Piracy, Kidnap & Ransom
A closer look at the UK’s new laws.
Piracy, Kidnap & Ransom: UK Bans Ransom Payments by Insurers
On 26 November 2014 the British Home Secretary introduced the Counter-Terrorism and Security Bill (the Bill) to Parliament, part of which deals specifically with prohibiting the payment of insurance claims in respect of payments made in response to terrorist demands.
The insurers of Piracy, Kidnap and Ransom, and extortion policies will be particularly affected.
The Payment of Ransoms at Common Law
The new Bill, if enacted, will alter the present position at common law.

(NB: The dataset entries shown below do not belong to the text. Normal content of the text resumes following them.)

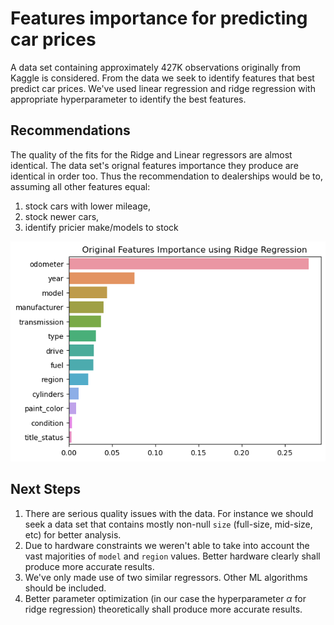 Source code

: # Features importance for predicting car prices
A data set containing approximately 427K observations originally from Kaggle is considered. From the data we seek to identify features that best predict car prices.
We've used linear regression and ridge regression with appropriate hyperparameter to identify the best features.

## Recommendations
The quality of the fits for the Ridge and Linear regressors are almost identical. The data set's orignal features importance they produce are identical in order too. Thus the recommendation to dealerships would be to, assuming all other features equal:
1. stock cars with lower mileage,
2. stock newer cars,
3. identify pricier make/models to stock

![](images/features_importance.png)

## Next Steps
1. There are serious quality issues with the data. For instance we should seek a data set that contains mostly non-null `size` (full-size, mid-size, etc) for better analysis.
2. Due to hardware constraints we weren't able to take into account the vast majorities of `model` and `region` values. Better hardware clearly shall produce more accurate results.
3. We've only made use of two similar regressors. Other ML algorithms should be included.
4. Better parameter optimization (in our case the hyperparameter $\alpha$ for ridge regression) theoretically shall produce more accurate results.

At common law, until now, the payment of ransoms has not been prohibited, as was recently considered in detail and confirmed by the Court of Appeal in Masefield AG v Amlin Corporate Member Ltd.,1 a case concerning the hijacking of a vessel off Somalia by pirates. The court surveyed the state of previous authority, industry practice and government policy, noting that:
There is something of an unexpressed complicity: between the pirates, who threaten liberty but by and large not the lives of crews and maintain their ransom demands at levels which industry can tolerate; the world of commerce, which has introduced precautions but advocates the freedom to meet the realities of the situation by the use of ransom payments; and the world of government, which stops short of deploring the payment ransom but stands aloof, participates in naval operations but on the whole is unwilling to combat pirates with force …. In these morally muddied waters, there is no clearly identified public policy, no substantially incontestable public interest, which could lead the courts, as matters stand at present, to state that the payment of ransom should be regarded as a matter which stands beyond the pale, without any legitimate recognition.